VALAY, Ana Patricia. Giovanni Dos Santos . ISBN 978-1-4222-2597-4.

VÁZQUEZ-LOZANO, Gustavo A. & Federico Vargas Benard. Javier “Chicharito” Hernández. ISBN 978-1-4222-2660-5.

WANDERSMAN, Aldo. Ronaldinho gaúcho. ISBN 978-1-4222-2604-9. ea vol: (Superstars of Soccer Series). Mason Crest. 2013. PLB $19.95.
Gr 4-8
–These three books are available in both English and Spanish. Here is an example of series titles that do belong in public as well as school library collections and can serve a dual function: providing interesting material for reluctant bilingual readers, as well as something that will be of cultural interest. The celebrated athletes featured in these books are of different nationalities including Brazil and Mexico. While the text is easy to read, it is not oversimplified, and there is significant information about each player packed into the 32 page format. Each volume includes great pictures, suggestions for further reading (and collection building) along with websites to direct young readers for more information. I especially appreciated that the volumes about Javier Hernández and Ronaldinho are written by native Mexican and Brazilian authors who are closer to the game and the cultural significance that these players have for the fans.

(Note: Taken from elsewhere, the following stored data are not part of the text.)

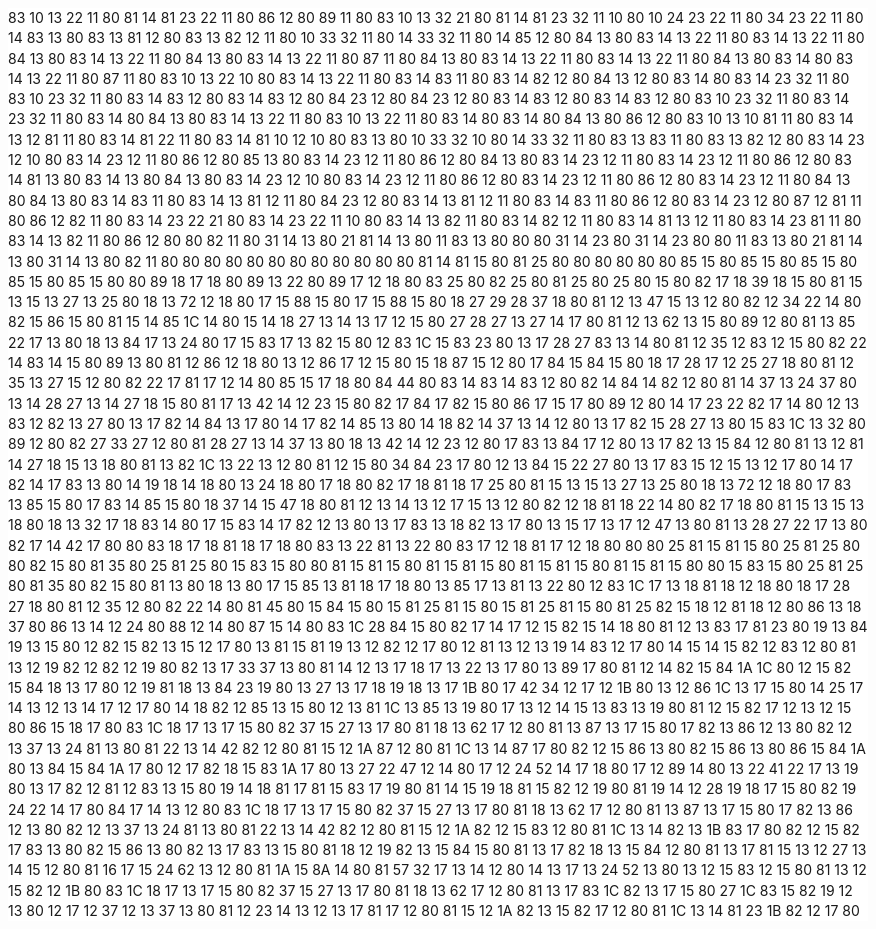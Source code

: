 83 10 13 22 11 80 81 14 81 23 22 11 80 86 12 80 89 11 80 83 10 13 32 21 80 81 14 81 23 32 11 10 80 10 24 23 22 11 80 34 23 22 11 80 14 83 13 80 83 13 81 12 80 83 13 82 12 11 80 10 33 32 11 80 14 33 32 11 80 14 85 12 80 84 13 80 83 14 13 22 11 80 83 14 13 22 11 80 84 13 80 83 14 13 22 11 80 84 13 80 83 14 13 22 11 80 87 11 80 84 13 80 83 14 13 22 11 80 83 14 13 22 11 80 84 13 80 83 14 80 83 14 13 22 11 80 87 11 80 83 10 13 22 10 80 83 14 13 22 11 80 83 14 83 11 80 83 14 82 12 80 84 13 12 80 83 14 80 83 14 23 32 11 80 83 10 23 32 11 80 83 14 83 12 80 83 14 83 12 80 84 23 12 80 84 23 12 80 83 14 83 12 80 83 14 83 12 80 83 10 23 32 11 80 83 14 23 32 11 80 83 14 80 84 13 80 83 14 13 22 11 80 83 10 13 22 11 80 83 14 80 83 14 80 84 13 80 86 12 80 83 10 13 10 81 11 80 83 14 13 12 81 11 80 83 14 81 22 11 80 83 14 81 10 12 10 80 83 13 80 10 33 32 10 80 14 33 32 11 80 83 13 83 11 80 83 13 82 12 80 83 14 23 12 10 80 83 14 23 12 11 80 86 12 80 85 13 80 83 14 23 12 11 80 86 12 80 84 13 80 83 14 23 12 11 80 83 14 23 12 11 80 86 12 80 83 14 81 13 80 83 14 13 80 84 13 80 83 14 23 12 10 80 83 14 23 12 11 80 86 12 80 83 14 23 12 11 80 86 12 80 83 14 23 12 11 80 84 13 80 84 13 80 83 14 83 11 80 83 14 13 81 12 11 80 84 23 12 80 83 14 13 81 12 11 80 83 14 83 11 80 86 12 80 83 14 23 12 80 87 12 81 11 80 86 12 82 11 80 83 14 23 22 21 80 83 14 23 22 11 10 80 83 14 13 82 11 80 83 14 82 12 11 80 83 14 81 13 12 11 80 83 14 23 81 11 80 83 14 13 82 11 80 86 12 80 80 82 11 80 31 14 13 80 21 81 14 13 80 11 83 13 80 80 80 31 14 23 80 31 14 23 80 80 11 83 13 80 21 81 14 13 80 31 14 13 80 82 11 80 80 80 80 80 80 80 80 80 80 80 80 81 14 81 15 80 81 25 80 80 80 80 80 80 85 15 80 85 15 80 85 15 80 85 15 80 85 15 80 80 89 18 17 18 80 89 13 22 80 89 17 12 18 80 83 25 80 82 25 80 81 25 80 25 80 15 80 82 17 18 39 18 15 80 81 15 13 15 13 27 13 25 80 18 13 72 12 18 80 17 15 88 15 80 17 15 88 15 80 18 27 29 28 37 18 80 81 12 13 47 15 13 12 80 82 12 34 22 14 80 82 15 86 15 80 81 15 14 85 1C 14 80 15 14 18 27 13 14 13 17 12 15 80 27 28 27 13 27 14 17 80 81 12 13 62 13 15 80 89 12 80 81 13 85 22 17 13 80 18 13 84 17 13 24 80 17 15 83 17 13 82 15 80 12 83 1C 15 83 23 80 13 17 28 27 83 13 14 80 81 12 35 12 83 12 15 80 82 22 14 83 14 15 80 89 13 80 81 12 86 12 18 80 13 12 86 17 12 15 80 15 18 87 15 12 80 17 84 15 84 15 80 18 17 28 17 12 25 27 18 80 81 12 35 13 27 15 12 80 82 22 17 81 17 12 14 80 85 15 17 18 80 84 44 80 83 14 83 14 83 12 80 82 14 84 14 82 12 80 81 14 37 13 24 37 80 13 14 28 27 13 14 27 18 15 80 81 17 13 42 14 12 23 15 80 82 17 84 17 82 15 80 86 17 15 17 80 89 12 80 14 17 23 22 82 17 14 80 12 13 83 12 82 13 27 80 13 17 82 14 84 13 17 80 14 17 82 14 85 13 80 14 18 82 14 37 13 14 12 80 13 17 82 15 28 27 13 80 15 83 1C 13 32 80 89 12 80 82 27 33 27 12 80 81 28 27 13 14 37 13 80 18 13 42 14 12 23 12 80 17 83 13 84 17 12 80 13 17 82 13 15 84 12 80 81 13 12 81 14 27 18 15 13 18 80 81 13 82 1C 13 22 13 12 80 81 12 15 80 34 84 23 17 80 12 13 84 15 22 27 80 13 17 83 15 12 15 13 12 17 80 14 17 82 14 17 83 13 80 14 19 18 14 18 80 13 24 18 80 17 18 80 82 17 18 81 18 17 25 80 81 15 13 15 13 27 13 25 80 18 13 72 12 18 80 17 83 13 85 15 80 17 83 14 85 15 80 18 37 14 15 47 18 80 81 12 13 14 13 12 17 15 13 12 80 82 12 18 81 18 22 14 80 82 17 18 80 81 15 13 15 13 18 80 18 13 32 17 18 83 14 80 17 15 83 14 17 82 12 13 80 13 17 83 13 18 82 13 17 80 13 15 17 13 17 12 47 13 80 81 13 28 27 22 17 13 80 82 17 14 42 17 80 80 83 18 17 18 81 18 17 18 80 83 13 22 81 13 22 80 83 17 12 18 81 17 12 18 80 80 80 25 81 15 81 15 80 25 81 25 80 80 82 15 80 81 35 80 25 81 25 80 15 83 15 80 80 81 15 81 15 80 81 15 81 15 80 81 15 81 15 80 81 15 81 15 80 80 15 83 15 80 25 81 25 80 81 35 80 82 15 80 81 13 80 18 13 80 17 15 85 13 81 18 17 18 80 13 85 17 13 81 13 22 80 12 83 1C 17 13 18 81 18 12 18 80 18 17 28 27 18 80 81 12 35 12 80 82 22 14 80 81 45 80 15 84 15 80 15 81 25 81 15 80 15 81 25 81 15 80 81 25 82 15 18 12 81 18 12 80 86 13 18 37 80 86 13 14 12 24 80 88 12 14 80 87 15 14 80 83 1C 28 84 15 80 82 17 14 17 12 15 82 15 14 18 80 81 12 13 83 17 81 23 80 19 13 84 19 13 15 80 12 82 15 82 13 15 12 17 80 13 81 15 81 19 13 12 82 12 17 80 12 81 13 12 13 19 14 83 12 17 80 14 15 14 15 82 12 83 12 80 81 13 12 19 82 12 82 12 19 80 82 13 17 33 37 13 80 81 14 12 13 17 18 17 13 22 13 17 80 13 89 17 80 81 12 14 82 15 84 1A 1C 80 12 15 82 15 84 18 13 17 80 12 19 81 18 13 84 23 19 80 13 27 13 17 18 19 18 13 17 1B 80 17 42 34 12 17 12 1B 80 13 12 86 1C 13 17 15 80 14 25 17 14 13 12 13 14 17 12 17 80 14 18 82 12 85 13 15 80 12 13 81 1C 13 85 13 19 80 17 13 12 14 15 13 83 13 19 80 81 12 15 82 17 12 13 12 15 80 86 15 18 17 80 83 1C 18 17 13 17 15 80 82 37 15 27 13 17 80 81 18 13 62 17 12 80 81 13 87 13 17 15 80 17 82 13 86 12 13 80 82 12 13 37 13 24 81 13 80 81 22 13 14 42 82 12 80 81 15 12 1A 87 12 80 81 1C 13 14 87 17 80 82 12 15 86 13 80 82 15 86 13 80 86 15 84 1A 80 13 84 15 84 1A 17 80 12 17 82 18 15 83 1A 17 80 13 27 22 47 12 14 80 17 12 24 52 14 17 18 80 17 12 89 14 80 13 22 41 22 17 13 19 80 13 17 82 12 81 12 83 13 15 80 19 14 18 81 17 81 15 83 17 19 80 81 14 15 19 18 81 15 82 12 19 80 81 19 14 12 28 19 18 17 15 80 82 19 24 22 14 17 80 84 17 14 13 12 80 83 1C 18 17 13 17 15 80 82 37 15 27 13 17 80 81 18 13 62 17 12 80 81 13 87 13 17 15 80 17 82 13 86 12 13 80 82 12 13 37 13 24 81 13 80 81 22 13 14 42 82 12 80 81 15 12 1A 82 12 15 83 12 80 81 1C 13 14 82 13 1B 83 17 80 82 12 15 82 17 83 13 80 82 15 86 13 80 82 13 17 83 13 15 80 81 18 12 19 82 13 15 84 15 80 81 13 17 82 18 13 15 84 12 80 81 13 17 81 15 13 12 27 13 14 15 12 80 81 16 17 15 24 62 13 12 80 81 1A 15 8A 14 80 81 57 32 17 13 14 12 80 14 13 17 13 24 52 13 80 13 12 15 83 12 15 80 81 13 12 15 82 12 1B 80 83 1C 18 17 13 17 15 80 82 37 15 27 13 17 80 81 18 13 62 17 12 80 81 13 17 83 1C 82 13 17 15 80 27 1C 83 15 82 19 12 13 80 12 17 12 37 12 13 37 13 80 81 12 23 14 13 12 13 17 81 17 12 80 81 15 12 1A 82 13 15 82 17 12 80 81 1C 13 14 81 23 1B 82 12 17 80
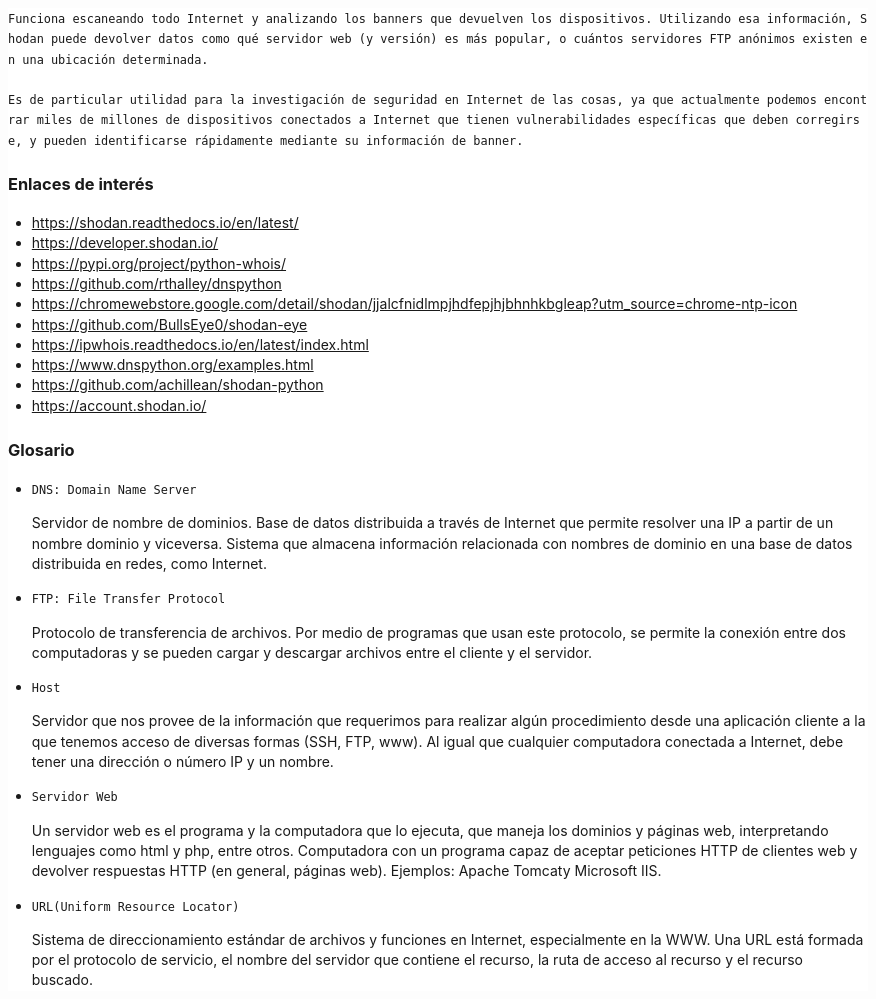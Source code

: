     Funciona escaneando todo Internet y analizando los banners que devuelven los dispositivos. Utilizando esa información, Shodan puede devolver datos como qué servidor web (y versión) es más popular, o cuántos servidores FTP anónimos existen en una ubicación determinada.

    Es de particular utilidad para la investigación de seguridad en Internet de las cosas, ya que actualmente podemos encontrar miles de millones de dispositivos conectados a Internet que tienen vulnerabilidades específicas que deben corregirse, y pueden identificarse rápidamente mediante su información de banner.


### Enlaces de interés

- https://shodan.readthedocs.io/en/latest/
- https://developer.shodan.io/
- https://pypi.org/project/python-whois/
- https://github.com/rthalley/dnspython
- https://chromewebstore.google.com/detail/shodan/jjalcfnidlmpjhdfepjhjbhnhkbgleap?utm_source=chrome-ntp-icon
- https://github.com/BullsEye0/shodan-eye
- https://ipwhois.readthedocs.io/en/latest/index.html
- https://www.dnspython.org/examples.html
- https://github.com/achillean/shodan-python
- https://account.shodan.io/

### Glosario

- `DNS: Domain Name Server`

    Servidor de nombre de dominios. Base de datos distribuida a través de Internet que permite resolver una IP a partir de un nombre dominio y viceversa. Sistema que almacena información relacionada con nombres de dominio en una base de datos distribuida en redes, como Internet.
- `FTP: File Transfer Protocol`

    Protocolo de transferencia de archivos. Por medio de programas que usan este protocolo, se permite la conexión entre dos computadoras y se pueden cargar y descargar archivos entre el cliente y el servidor.
- `Host`

    Servidor que nos provee de la información que requerimos para realizar algún procedimiento desde una aplicación cliente a la que tenemos acceso de diversas formas (SSH, FTP, www). Al igual que cualquier computadora conectada a Internet, debe tener una dirección o número IP y un nombre.
- `Servidor Web`

    Un servidor web es el programa y la computadora que lo ejecuta, que maneja los dominios y páginas web, interpretando lenguajes como html y php, entre otros. Computadora con un programa capaz de aceptar peticiones HTTP de clientes web y devolver respuestas HTTP (en general, páginas web). Ejemplos: Apache Tomcaty Microsoft IIS.
- `URL(Uniform Resource Locator)`

    Sistema de direccionamiento estándar de archivos y funciones en Internet, especialmente en la WWW. Una URL está formada por el protocolo de servicio, el nombre del servidor que contiene el recurso, la ruta de acceso al recurso y el recurso buscado.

HERNÁNDEZ, Daniel. con Susan Goldman Rubin. Me llaman héroe: recuerdos de mi juventud. S & S. 2013. Tr $17.99. ISBN 978-1-4424-6619-7.
Gr 7 Up
–Daniel Hernández was Congresswoman Gabrielle Giffords’s intern and was at her side on January 8, 2011, when a shooter would change the lives of everyone who had gathered at the Safeway that day to meet her. Hernández is credited with saving Giffords’s life and has been called a hero for what he did that day. In this autobiography, Hernández tells his story about growing up as an LGBT Latino teen, and what led him to that fateful day in Tucson. Hernández’s book is all about how to overcome obstacles to achieve something in life and this Spanish translation is an absolute must for collections serving Spanish-speaking teens.

SALINAS, Eva. Lo inventaron los latinoamericanos: innovaciones asombrosas. Annick Press. 2012. Tr $21.95 ISBN 978-1-55451-379-6.
Gr 4-7
–While not precisely a biography, this slim volume commemorates achievements of Latinos over history, such as the distinctive clothing that becomes symbolic of national pride in Latin American countries. It describes the constructions of ancient civilizations as well, such as the city of Machu Picchu and the Mayan pyramids. The much-discussed Mayan calendar also makes an appearance. There is a good sampling of many forms of beautiful folk art. Cultural celebrations, music, and dance are also celebrated. And, of course, there are spreads devoted to chocolate and chili peppers. All of this is presented with a pleasant design, and excellent photographs.